Melihatku sudah mulai tenang, seseorang yang menahanku melepaskan tanganya dan berjalan mencoba mengintip ke arah luar.
Ia mencoba menutup pintu kamar. Namun entah mengapa pintu itu selalu terbuka dengan sendirinya.
“Kamu ngapain keluar kamar?” Ucap Fahri.
Aku membalikan badan, sudah ada dua orang lain di kamar ini selain Fahri.
“I—ini ada apa sebenarnya Fahri? Makhluk-makhluk itu apa?” Tanyaku.
Fahri menoleh kepada kedua temanya yang sepertinya juga tidak memiliki petunjuk.
“Kami juga nggak tahu Darno, seumur-umur ikut kapal orang belum pernah ada kejadian seperti ini” Jelas Fahri.
“Saya Karto ini teman saya Binsar.. kami kesini karena melihat kamar Fahri ada cahaya” Jelas seseorang yang bernama Karto.
Sepertinya dia yang tadi menyelamatkanku ke kamar ini.
“Terus teman sekamarmu mana Fahri?” Tanyaku.
“Entah, tadi dia bilang mau ke atas mengecek sesuatu.. tapi sudah beberapa jam dia tidak kembali” Jawab Fahri.
Seketika aku teringat perkataan seseorang dari salah satu kamar tadi yang melarangku untuk naik ke atas.
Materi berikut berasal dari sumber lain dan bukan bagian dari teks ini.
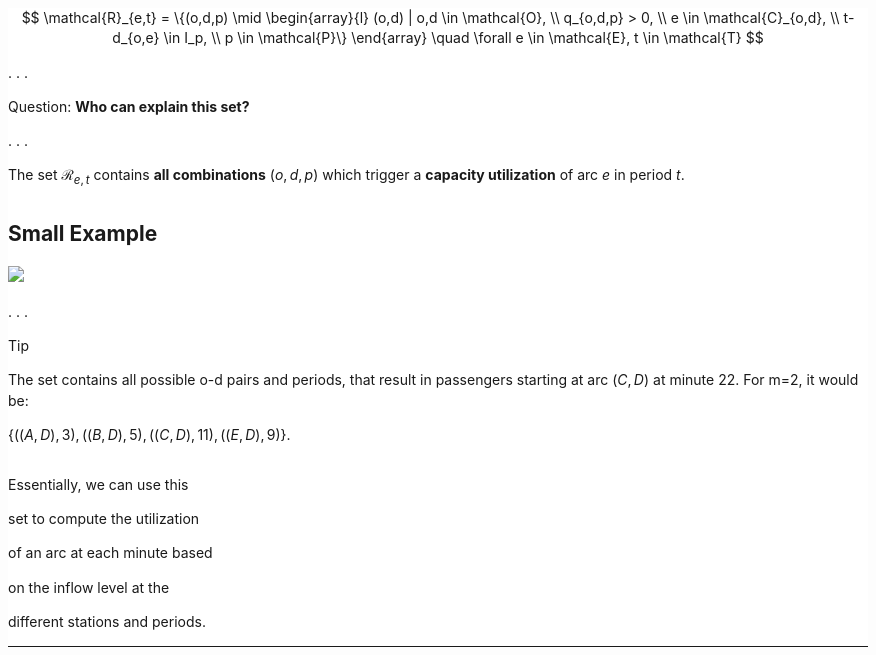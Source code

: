 $$
\mathcal{R}_{e,t} = \{(o,d,p) \mid 
    \begin{array}{l}
    (o,d) | o,d \in \mathcal{O}, \\
    q_{o,d,p} > 0, \\
    e \in \mathcal{C}_{o,d}, \\
    t-d_{o,e} \in I_p, \\
    p \in \mathcal{P}\}
    \end{array}
    \quad \forall e \in \mathcal{E}, t \in \mathcal{T}
$$

. . .

<span class="question">Question:</span> **Who can explain this set?**

. . .

The set $\mathcal{R}_{e,t}$ contains **all combinations** $(o,d,p)$
which trigger a **capacity utilization** of arc $e$ in period $t$.

## Small Example

<img src="https://images.byndsim.com/ao/ao_metro-metro_set_r.svg"
data-fig-align="center" />

. . .

> [!TIP]
>
> The set contains all possible o-d pairs and periods, that result in
> passengers starting at arc $(C,D)$ at minute $22$. For m=2, it would
> be:
>
> $\{((A,D),3),((B,D),5),((C,D),11),((E,D),9)\}$.

## 

<div class="r-fit-text">

Essentially, we can use this

set to compute the utilization

of an arc at each minute based

on the inflow level at the

different stations and periods.

</div>

<div class="footer">

</div>

------------------------------------------------------------------------
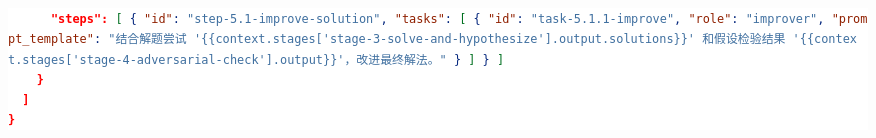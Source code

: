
 ```json
      "steps": [ { "id": "step-5.1-improve-solution", "tasks": [ { "id": "task-5.1.1-improve", "role": "improver", "prompt_template": "结合解题尝试 '{{context.stages['stage-3-solve-and-hypothesize'].output.solutions}}' 和假设检验结果 '{{context.stages['stage-4-adversarial-check'].output}}'，改进最终解法。" } ] } ]
    }
  ]
}
```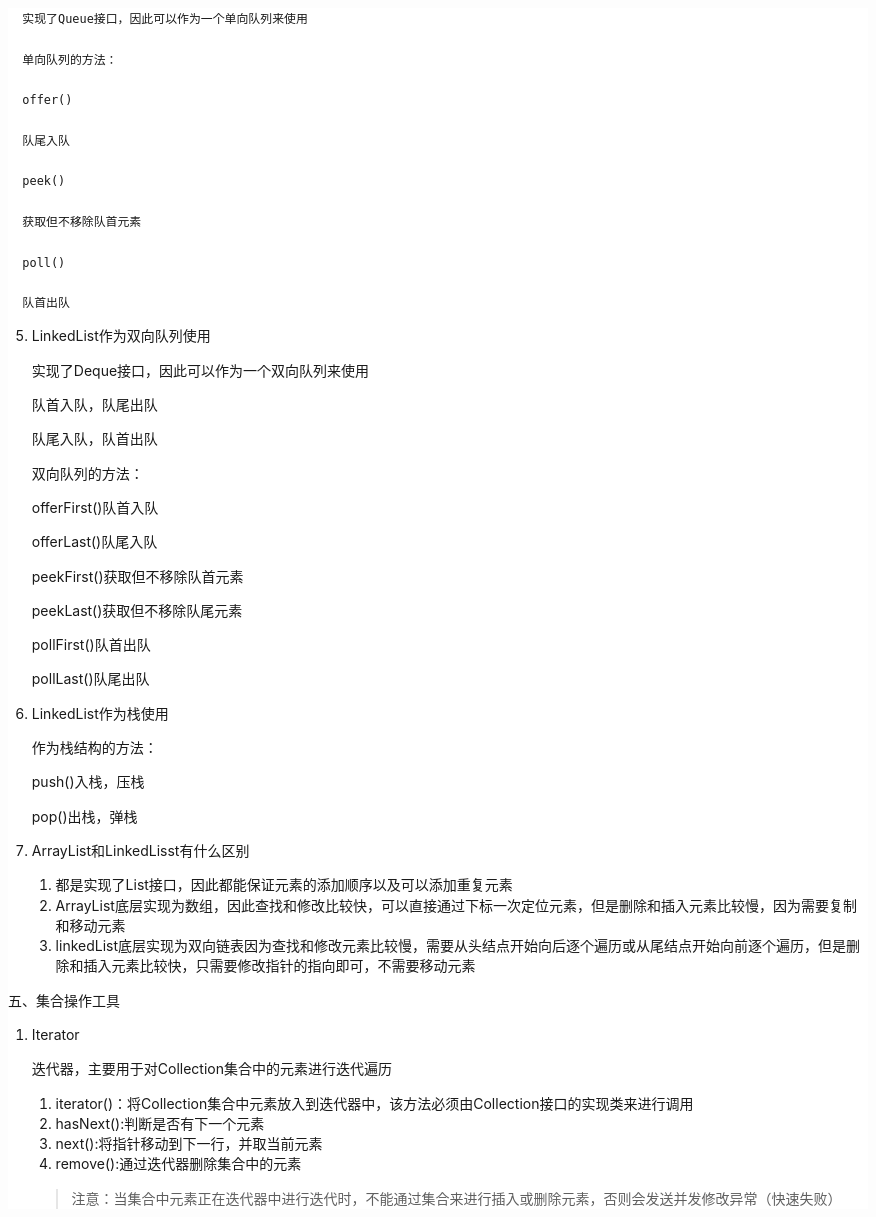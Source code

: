       实现了Queue接口，因此可以作为一个单向队列来使用
      
      单向队列的方法：
      
      offer()
      
      队尾入队
      
      peek()
      
      获取但不移除队首元素
      
      poll()
      
      队首出队
      
   5. LinkedList作为双向队列使用
      
      实现了Deque接口，因此可以作为一个双向队列来使用
      
      队首入队，队尾出队
      
      队尾入队，队首出队
      
      双向队列的方法：
      
      offerFirst()队首入队
      
      offerLast()队尾入队
      
      peekFirst()获取但不移除队首元素
      
      peekLast()获取但不移除队尾元素
      
      pollFirst()队首出队
      
      pollLast()队尾出队
      
   6. LinkedList作为栈使用
      
      作为栈结构的方法：
      
      push()入栈，压栈
      
      pop()出栈，弹栈
   
 3. ArrayList和LinkedLisst有什么区别

    1. 都是实现了List接口，因此都能保证元素的添加顺序以及可以添加重复元素
    2. ArrayList底层实现为数组，因此查找和修改比较快，可以直接通过下标一次定位元素，但是删除和插入元素比较慢，因为需要复制和移动元素
    3. linkedList底层实现为双向链表因为查找和修改元素比较慢，需要从头结点开始向后逐个遍历或从尾结点开始向前逐个遍历，但是删除和插入元素比较快，只需要修改指针的指向即可，不需要移动元素

五、集合操作工具

1. Iterator

   迭代器，主要用于对Collection集合中的元素进行迭代遍历

   1. iterator()：将Collection集合中元素放入到迭代器中，该方法必须由Collection接口的实现类来进行调用
   2. hasNext():判断是否有下一个元素
   3. next():将指针移动到下一行，并取当前元素
   4. remove():通过迭代器删除集合中的元素

   > 注意：当集合中元素正在迭代器中进行迭代时，不能通过集合来进行插入或删除元素，否则会发送并发修改异常（快速失败）
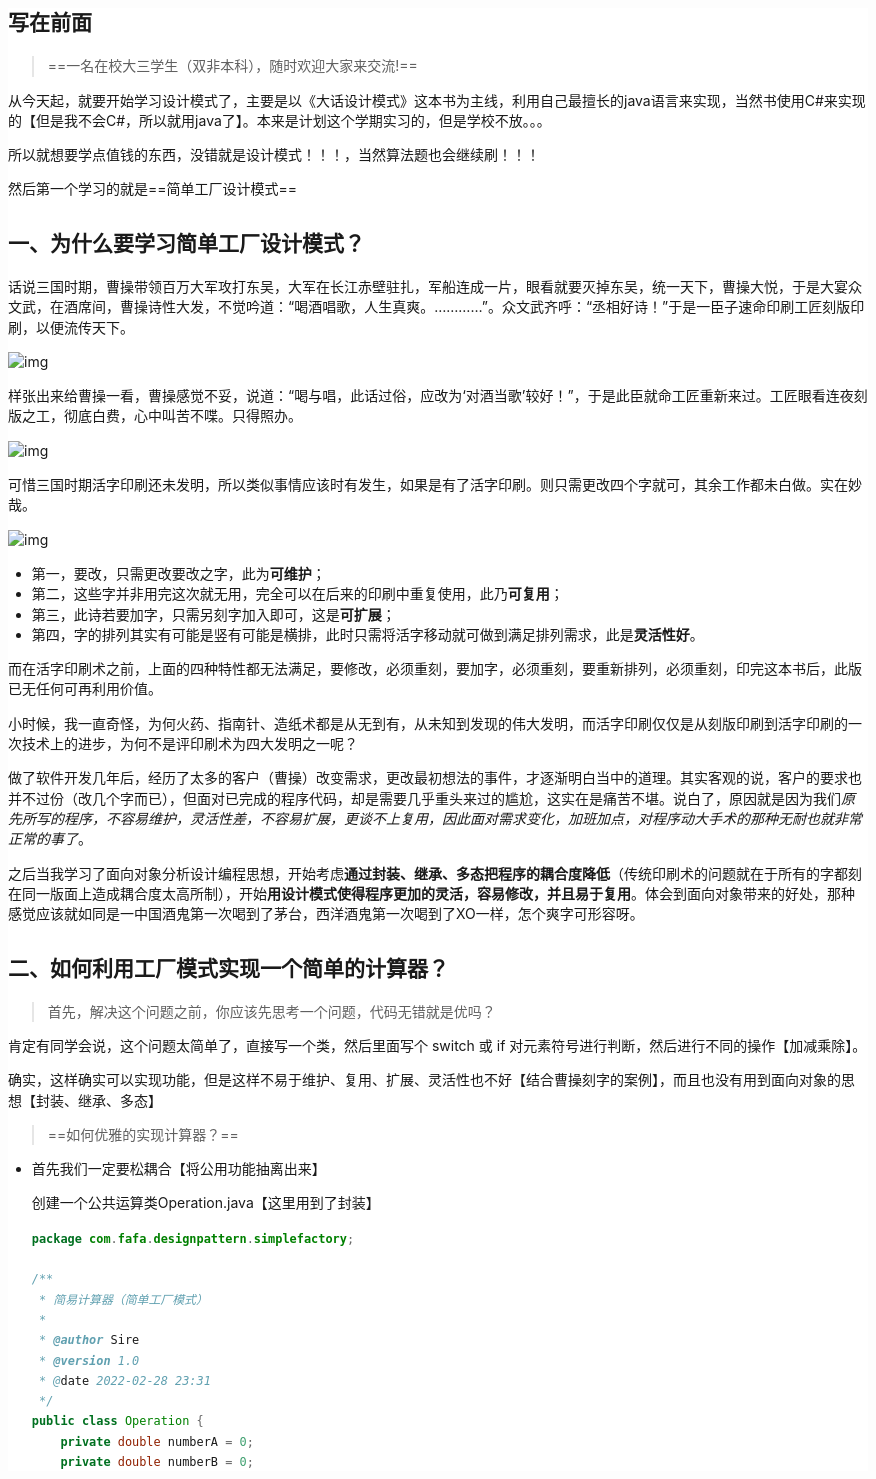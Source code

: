 ## 写在前面

> ==一名在校大三学生（双非本科），随时欢迎大家来交流!==

从今天起，就要开始学习设计模式了，主要是以《大话设计模式》这本书为主线，利用自己最擅长的java语言来实现，当然书使用C#来实现的【但是我不会C#，所以就用java了】。本来是计划这个学期实习的，但是学校不放。。。

所以就想要学点值钱的东西，没错就是设计模式！！！，当然算法题也会继续刷！！！

然后第一个学习的就是==简单工厂设计模式==

## 一、为什么要学习简单工厂设计模式？

 话说三国时期，曹操带领百万大军攻打东吴，大军在长江赤壁驻扎，军船连成一片，眼看就要灭掉东吴，统一天下，曹操大悦，于是大宴众文武，在酒席间，曹操诗性大发，不觉吟道：“喝酒唱歌，人生真爽。…………”。众文武齐呼：“丞相好诗！”于是一臣子速命印刷工匠刻版印刷，以便流传天下。

 ![img](https://www.cnblogs.com/images/cnblogs_com/cj723/image002.png) 

​    样张出来给曹操一看，曹操感觉不妥，说道：“喝与唱，此话过俗，应改为‘对酒当歌’较好！”，于是此臣就命工匠重新来过。工匠眼看连夜刻版之工，彻底白费，心中叫苦不喋。只得照办。

 ![img](https://www.cnblogs.com/images/cnblogs_com/cj723/image004.png)

​    可惜三国时期活字印刷还未发明，所以类似事情应该时有发生，如果是有了活字印刷。则只需更改四个字就可，其余工作都未白做。实在妙哉。

 ![img](https://www.cnblogs.com/images/cnblogs_com/cj723/image008.png)

- 第一，要改，只需更改要改之字，此为**可维护**；
- 第二，这些字并非用完这次就无用，完全可以在后来的印刷中重复使用，此乃**可复用**；
- 第三，此诗若要加字，只需另刻字加入即可，这是**可扩展**；
- 第四，字的排列其实有可能是竖有可能是横排，此时只需将活字移动就可做到满足排列需求，此是**灵活性好**。

​    而在活字印刷术之前，上面的四种特性都无法满足，要修改，必须重刻，要加字，必须重刻，要重新排列，必须重刻，印完这本书后，此版已无任何可再利用价值。

​    小时候，我一直奇怪，为何火药、指南针、造纸术都是从无到有，从未知到发现的伟大发明，而活字印刷仅仅是从刻版印刷到活字印刷的一次技术上的进步，为何不是评印刷术为四大发明之一呢？

​    做了软件开发几年后，经历了太多的客户（曹操）改变需求，更改最初想法的事件，才逐渐明白当中的道理。其实客观的说，客户的要求也并不过份（改几个字而已），但面对已完成的程序代码，却是需要几乎重头来过的尴尬，这实在是痛苦不堪。说白了，原因就是因为我们*原先所写的程序，不容易维护，灵活性差，不容易扩展，更谈不上复用，因此面对需求变化，加班加点，对程序动大手术的那种无耐也就非常正常的事了*。

   之后当我学习了面向对象分析设计编程思想，开始考虑**通过封装、继承、多态把程序的耦合度降低**（传统印刷术的问题就在于所有的字都刻在同一版面上造成耦合度太高所制），开始**用设计模式使得程序更加的灵活，容易修改，并且易于复用**。体会到面向对象带来的好处，那种感觉应该就如同是一中国酒鬼第一次喝到了茅台，西洋酒鬼第一次喝到了XO一样，怎个爽字可形容呀。

## 二、如何利用工厂模式实现一个简单的计算器？

> 首先，解决这个问题之前，你应该先思考一个问题，代码无错就是优吗？

肯定有同学会说，这个问题太简单了，直接写一个类，然后里面写个 switch 或 if 对元素符号进行判断，然后进行不同的操作【加减乘除】。

确实，这样确实可以实现功能，但是这样不易于维护、复用、扩展、灵活性也不好【结合曹操刻字的案例】，而且也没有用到面向对象的思想【封装、继承、多态】

> ==如何优雅的实现计算器？==

- 首先我们一定要松耦合【将公用功能抽离出来】

  创建一个公共运算类Operation.java【这里用到了封装】

  ```java
  package com.fafa.designpattern.simplefactory;
  
  /**
   * 简易计算器（简单工厂模式）
   *
   * @author Sire
   * @version 1.0
   * @date 2022-02-28 23:31
   */
  public class Operation {
      private double numberA = 0;
      private double numberB = 0;
  
  ```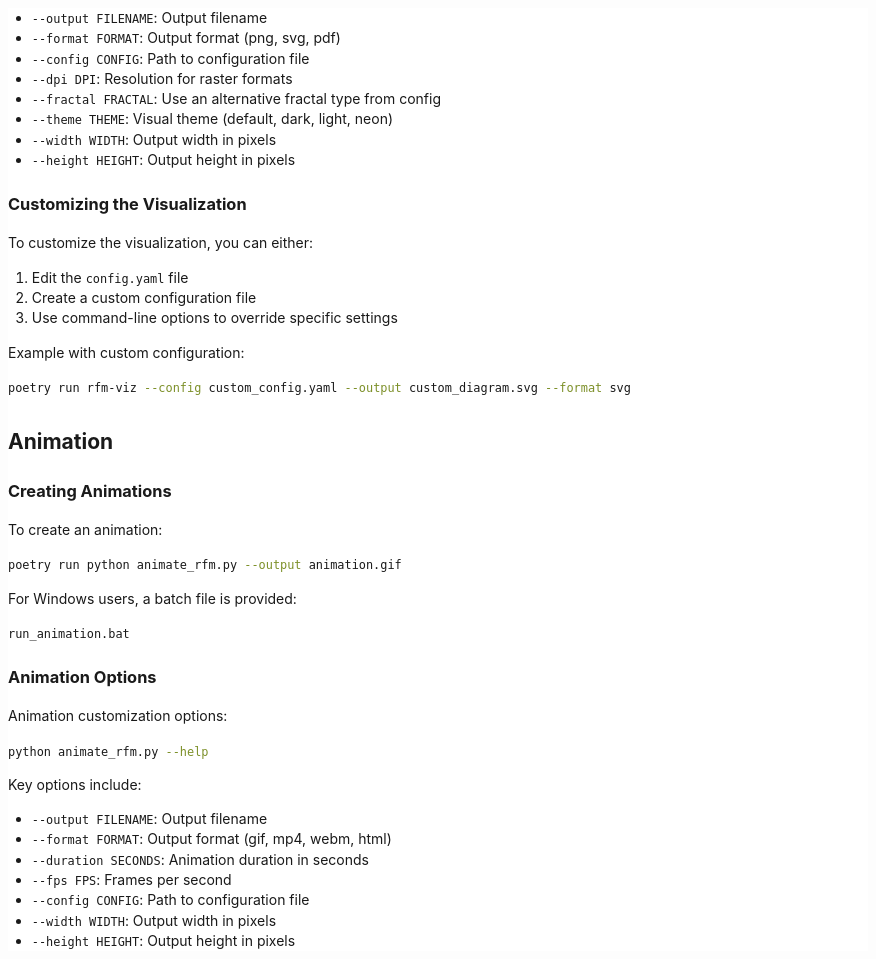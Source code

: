 - `--output FILENAME`: Output filename
- `--format FORMAT`: Output format (png, svg, pdf)
- `--config CONFIG`: Path to configuration file
- `--dpi DPI`: Resolution for raster formats
- `--fractal FRACTAL`: Use an alternative fractal type from config
- `--theme THEME`: Visual theme (default, dark, light, neon)
- `--width WIDTH`: Output width in pixels
- `--height HEIGHT`: Output height in pixels

### Customizing the Visualization

To customize the visualization, you can either:

1. Edit the `config.yaml` file
2. Create a custom configuration file
3. Use command-line options to override specific settings

Example with custom configuration:

```bash
poetry run rfm-viz --config custom_config.yaml --output custom_diagram.svg --format svg
```

## Animation

### Creating Animations

To create an animation:

```bash
poetry run python animate_rfm.py --output animation.gif
```

For Windows users, a batch file is provided:

```bash
run_animation.bat
```

### Animation Options

Animation customization options:

```bash
python animate_rfm.py --help
```

Key options include:

- `--output FILENAME`: Output filename
- `--format FORMAT`: Output format (gif, mp4, webm, html)
- `--duration SECONDS`: Animation duration in seconds
- `--fps FPS`: Frames per second
- `--config CONFIG`: Path to configuration file
- `--width WIDTH`: Output width in pixels
- `--height HEIGHT`: Output height in pixels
Saat itu juga aku merasakan firasat tidak enak dengan teman sekamar Fahri yang naik ke atas.
“Tadi.. di beberapa kamar sebelum kamar ini, ada awak kabin yang nangis dan bilang ke saya jangan naik ke atas..” Ceritaku pada mereka.
“Maksudnya gimana No?”
“Katanya kita sudah melanggar hal tabu… “
Saat itu juga Fahri dan kedua orang lainya saling bertatapan , terlihat raut wajah kekhawatiran terpampang di wajah mereka.
“Fahri, siapin barang-barang yang kemungkinan bisa terpakai.. senter, pisau, tali.. atau apa. Kita cek keadaan yang lain” Ucap Binsar yang terlihat paling berani di antara kami.
Fahri mengangguk dan mulai mempersiapkan tas dan mengambil barang-barang dari lokernya.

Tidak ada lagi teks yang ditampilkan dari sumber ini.